(SOURCE INFORMATION)

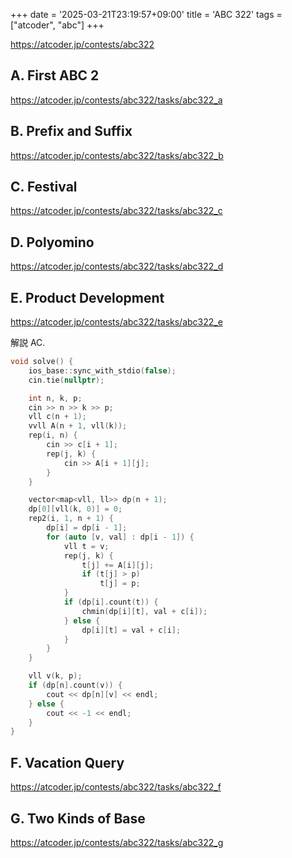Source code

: +++
date = '2025-03-21T23:19:57+09:00'
title = 'ABC 322'
tags = ["atcoder", "abc"]
+++

<https://atcoder.jp/contests/abc322>

## A. First ABC 2

<https://atcoder.jp/contests/abc322/tasks/abc322_a>

## B. Prefix and Suffix

<https://atcoder.jp/contests/abc322/tasks/abc322_b>

## C. Festival

<https://atcoder.jp/contests/abc322/tasks/abc322_c>

## D. Polyomino

<https://atcoder.jp/contests/abc322/tasks/abc322_d>

## E. Product Development

<https://atcoder.jp/contests/abc322/tasks/abc322_e>

解説 AC.

```cpp
void solve() {
    ios_base::sync_with_stdio(false);
    cin.tie(nullptr);

    int n, k, p;
    cin >> n >> k >> p;
    vll c(n + 1);
    vvll A(n + 1, vll(k));
    rep(i, n) {
        cin >> c[i + 1];
        rep(j, k) {
            cin >> A[i + 1][j];
        }
    }

    vector<map<vll, ll>> dp(n + 1);
    dp[0][vll(k, 0)] = 0;
    rep2(i, 1, n + 1) {
        dp[i] = dp[i - 1];
        for (auto [v, val] : dp[i - 1]) {
            vll t = v;
            rep(j, k) {
                t[j] += A[i][j];
                if (t[j] > p)
                    t[j] = p;
            }
            if (dp[i].count(t)) {
                chmin(dp[i][t], val + c[i]);
            } else {
                dp[i][t] = val + c[i];
            }
        }
    }

    vll v(k, p);
    if (dp[n].count(v)) {
        cout << dp[n][v] << endl;
    } else {
        cout << -1 << endl;
    }
}
```

## F. Vacation Query

<https://atcoder.jp/contests/abc322/tasks/abc322_f>

## G. Two Kinds of Base

<https://atcoder.jp/contests/abc322/tasks/abc322_g>
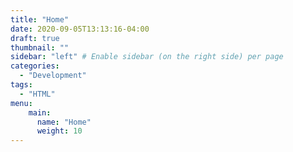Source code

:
 ```yaml
---
title: "Home"
date: 2020-09-05T13:13:16-04:00
draft: true
thumbnail: ""
sidebar: "left" # Enable sidebar (on the right side) per page
categories:
  - "Development"
tags:
  - "HTML"
menu:
    main:
      name: "Home"
      weight: 10
---
```

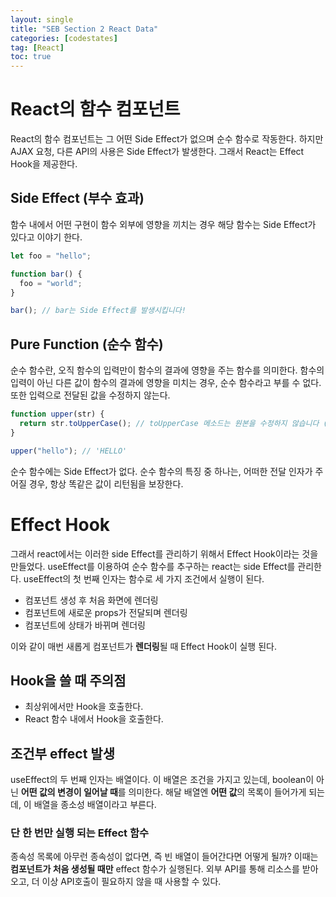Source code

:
 ```yaml
---
layout: single
title: "SEB Section 2 React Data"
categories: [codestates]
tag: [React]
toc: true
---
```


# React의 함수 컴포넌트

React의 함수 컴포넌트는 그 어떤 Side Effect가 없으며 순수 함수로 작동한다. 하지만 AJAX 요청, 다른 API의 사용은 Side Effect가 발생한다. 그래서 React는 Effect Hook을 제공한다.

## Side Effect (부수 효과)

함수 내에서 어떤 구현이 함수 외부에 영향을 끼치는 경우 해당 함수는 Side Effect가 있다고 이야기 한다.

```js
let foo = "hello";

function bar() {
  foo = "world";
}

bar(); // bar는 Side Effect를 발생시킵니다!
```

## Pure Function (순수 함수)

순수 함수란, 오직 함수의 입력만이 함수의 결과에 영향을 주는 함수를 의미한다. 함수의 입력이 아닌 다른 값이 함수의 결과에 영향을 미치는 경우, 순수 함수라고 부를 수 없다. 또한 입력으로 전달된 값을 수정하지 않는다.

```js
function upper(str) {
  return str.toUpperCase(); // toUpperCase 메소드는 원본을 수정하지 않습니다 (Immutable)
}

upper("hello"); // 'HELLO'
```

순수 함수에는 Side Effect가 없다. 순수 함수의 특징 중 하나는, 어떠한 전달 인자가 주어질 경우, 항상 똑같은 값이 리턴됨을 보장한다.

# Effect Hook

그래서 react에서는 이러한 side Effect를 관리하기 위해서 Effect Hook이라는 것을 만들었다.
useEffect를 이용하여 순수 함수를 추구하는 react는 side Effect를 관리한다.
useEffect의 첫 번째 인자는 함수로 세 가지 조건에서 실행이 된다.

- 컴포넌트 생성 후 처음 화면에 렌더링
- 컴포넌트에 새로운 props가 전달되며 렌더링
- 컴포넌트에 상태가 바뀌며 렌더링

이와 같이 매번 새롭게 컴포넌트가 **렌더링**될 때 Effect Hook이 실행 된다.

## Hook을 쓸 때 주의점

- 최상위에서만 Hook을 호출한다.
- React 함수 내에서 Hook을 호출한다.

## 조건부 effect 발생

useEffect의 두 번째 인자는 배열이다. 이 배열은 조건을 가지고 있는데, boolean이 아닌 **어떤 값의 변경이 일어날 때**를 의미한다. 해달 배열엔 **어떤 값**의 목록이 들어가게 되는데, 이 배열을 종소성 배열이라고 부른다.

### 단 한 번만 실행 되는 Effect 함수

종속성 목록에 아무런 종속성이 없다면, 즉 빈 배열이 들어간다면 어떻게 될까?
이때는 **컴포넌트가 처음 생성될 때만** effect 함수가 실행된다. 외부 API를 통해 리소스를 받아오고, 더 이상 API호출이 필요하지 않을 때 사용할 수 있다.
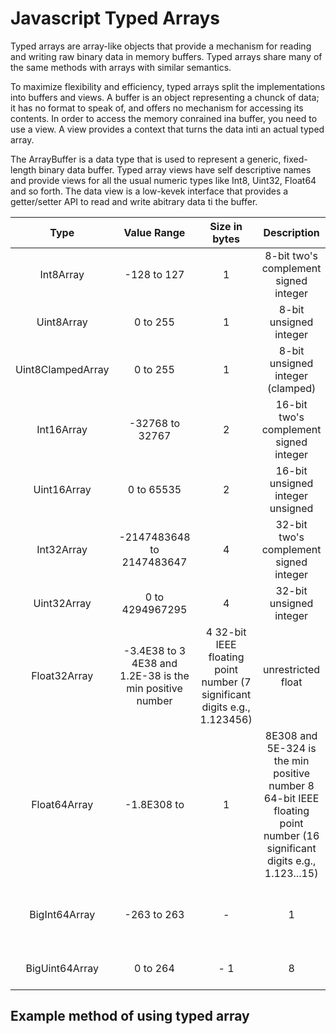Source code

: # Javascript Typed Arrays

Typed arrays are array-like objects that provide a mechanism for reading and writing raw binary data in memory buffers. Typed arrays share many of the same methods with arrays with similar semantics. 

To maximize flexibility and efficiency, typed arrays split the implementations into buffers and views. A buffer is an object representing a chunck of data; it has no format to speak of, and offers no mechanism for accessing its contents. In order to access the memory conrained ina buffer, you need to use a view. A view provides a context that turns the data inti an actual typed array.

The ArrayBuffer is a data type that is used to represent a generic, fixed-length binary data buffer. Typed array views have self descriptive names and provide views for all the usual numeric types like Int8, Uint32, Float64 and so forth. The data view is a low-kevek interface that provides a getter/setter API to read and write abitrary data ti the buffer.

| Type | Value Range | Size in bytes |Description |	Web IDL type | Equivalent C type |
| :---: | :---: | :---: | :---: | :---: | :---: |
| Int8Array	| -128 to 127 | 1 | 8-bit two's complement signed integer | byte | int8_t |
| Uint8Array | 0 to 255 | 1 | 8-bit unsigned integer | octet | uint8_t |
| Uint8ClampedArray | 0 to 255 | 1 | 8-bit unsigned integer (clamped) | octet | uint8_t |
| Int16Array | -32768 to 32767 | 2 | 16-bit two's complement signed integer | short | int16_t |
| Uint16Array | 0 to 65535 | 2 | 16-bit unsigned integer	unsigned | short | uint16_t |
| Int32Array | -2147483648 to 2147483647 | 4 | 32-bit two's complement signed integer | long | int32_t |
| Uint32Array | 0 to 4294967295 | 4 | 32-bit unsigned integer | unsigned long | uint32_t |
| Float32Array | -3.4E38 to 3 4E38 and 1.2E-38 is the min positive number |	4	32-bit IEEE floating point number (7 significant digits e.g., 1.123456) |unrestricted float | float |
| Float64Array | -1.8E308 to | 1 | 8E308 and 5E-324 is the min positive number	8	64-bit IEEE floating point number (16 significant digits e.g., 1.123...15) |unrestricted double | double |
| BigInt64Array | -263 to 263 | - | 1 | 8 |64-bit two's complement signed integer | bigint	| int64_t (signed long long) |
| BigUint64Array | 	0 to 264 |  - 1 | 8 |	64-bit unsigned integer | bigint | uint64_t (unsigned long long) |

## Example method of using typed array
```javascript
```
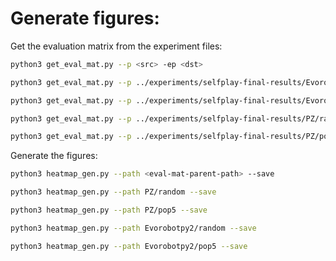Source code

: # Generate figures:

Get the evaluation matrix from the experiment files:

```bash
python3 get_eval_mat.py --p <src> -ep <dst>
```

```bash
python3 get_eval_mat.py --p ../experiments/selfplay-final-results/Evorobotpy2/pop5 -ep Evorobotpy2/pop5

python3 get_eval_mat.py --p ../experiments/selfplay-final-results/Evorobotpy2/random -ep Evorobotpy2/random

python3 get_eval_mat.py --p ../experiments/selfplay-final-results/PZ/random -ep PZ/random

python3 get_eval_mat.py --p ../experiments/selfplay-final-results/PZ/pop5 -ep PZ/pop5
```

Generate the figures:

```bash
python3 heatmap_gen.py --path <eval-mat-parent-path> --save
```

```bash
python3 heatmap_gen.py --path PZ/random --save

python3 heatmap_gen.py --path PZ/pop5 --save

python3 heatmap_gen.py --path Evorobotpy2/random --save

python3 heatmap_gen.py --path Evorobotpy2/pop5 --save
```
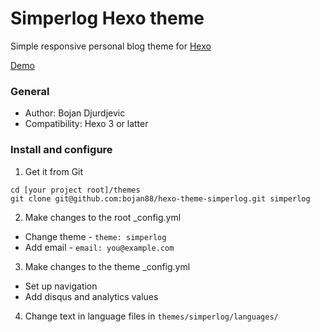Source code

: # Simperlog Hexo theme
Simple responsive personal blog theme for [Hexo](http://hexo.io)

[Demo](https://bojan88.github.io/simperlog/)

### General
* Author: Bojan Djurdjevic
* Compatibility: Hexo 3 or latter

### Install and configure
1. Get it from Git
```
cd [your project root]/themes
git clone git@github.com:bojan88/hexo-theme-simperlog.git simperlog
```
2. Make changes to the root _config.yml
  * Change theme - `theme: simperlog`
  * Add email - `email: you@example.com`
3. Make changes to the theme _config.yml
  * Set up navigation
  * Add disqus and analytics values
4. Change text in language files in `themes/simperlog/languages/`
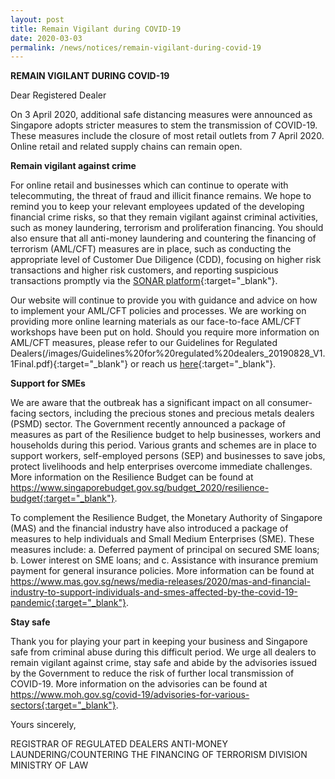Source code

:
 ```yaml
---
layout: post
title: Remain Vigilant during COVID-19
date: 2020-03-03
permalink: /news/notices/remain-vigilant-during-covid-19
---
```


**REMAIN VIGILANT DURING COVID-19**<br>

Dear Registered Dealer

On 3 April 2020, additional safe distancing measures were announced as Singapore adopts stricter measures to stem the transmission of COVID-19. These measures include the closure of most retail outlets from 7 April 2020. Online retail and related supply chains can remain open.

**Remain vigilant against crime**

For online retail and businesses which can continue to operate with telecommuting, the threat of fraud and illicit finance remains. We hope to remind you to keep your relevant employees updated of the developing financial crime risks, so that they remain vigilant against criminal activities, such as money laundering, terrorism and proliferation financing. You should also ensure that all anti-money laundering and countering the financing of terrorism (AML/CFT) measures are in place, such as conducting the appropriate level of Customer Due Diligence (CDD), focusing on higher risk transactions and higher risk customers, and reporting suspicious transactions promptly via the [SONAR platform](https://www.police.gov.sg/sonar){:target="_blank"}.

Our website will continue to provide you with guidance and advice on how to implement your AML/CFT policies and processes. We are working on providing more online learning materials as our face-to-face AML/CFT workshops have been put on hold. Should you require more information on AML/CFT measures, please refer to our Guidelines for Regulated Dealers(/images/Guidelines%20for%20regulated%20dealers_20190828_V1.1Final.pdf){:target="_blank"} or reach us [here](https://eservices.mlaw.gov.sg/enquiry/){:target="_blank"}.

**Support for SMEs**

We are aware that the outbreak has a significant impact on all consumer-facing sectors, including the precious stones and precious metals dealers (PSMD) sector. The Government recently announced a package of measures as part of the Resilience budget to help businesses, workers and households during this period. Various grants and schemes are in place to support workers, self-employed persons (SEP) and businesses to save jobs, protect livelihoods and help enterprises overcome immediate challenges. More information on the Resilience Budget can be found at https://www.singaporebudget.gov.sg/budget_2020/resilience-budget{:target="_blank"}.

To complement the Resilience Budget, the Monetary Authority of Singapore (MAS) and the financial industry have also introduced a package of measures to help individuals and Small Medium Enterprises (SME). These measures include:
  a. Deferred payment of principal on secured SME loans;
  b. Lower interest on SME loans; and
  c. Assistance with insurance premium payment for general insurance policies.
More information can be found at https://www.mas.gov.sg/news/media-releases/2020/mas-and-financial-industry-to-support-individuals-and-smes-affected-by-the-covid-19-pandemic{:target="_blank"}.

**Stay safe**

Thank you for playing your part in keeping your business and Singapore safe from criminal abuse during this difficult period.  We urge all dealers to remain vigilant against crime, stay safe and abide by the advisories issued by the Government to reduce the risk of further local transmission of COVID-19. More information on the advisories can be found at https://www.moh.gov.sg/covid-19/advisories-for-various-sectors{:target="_blank"}.

Yours sincerely,

REGISTRAR OF REGULATED DEALERS
ANTI-MONEY LAUNDERING/COUNTERING THE FINANCING OF TERRORISM DIVISION
MINISTRY OF LAW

(End SOURCE INFORMATION)

> [WHAT YOU NEED TO DO] Please return exactly the lines that run from the line with "Thank you for" through the end of the records above, both included, and nothing more.

> [EXERCISE RESULT]
Thank you for playing your part in keeping your business and Singapore safe from criminal abuse during this difficult period.  We urge all dealers to remain vigilant against crime, stay safe and abide by the advisories issued by the Government to reduce the risk of further local transmission of COVID-19. More information on the advisories can be found at https://www.moh.gov.sg/covid-19/advisories-for-various-sectors{:target="_blank"}.

Yours sincerely,

REGISTRAR OF REGULATED DEALERS
ANTI-MONEY LAUNDERING/COUNTERING THE FINANCING OF TERRORISM DIVISION
MINISTRY OF LAW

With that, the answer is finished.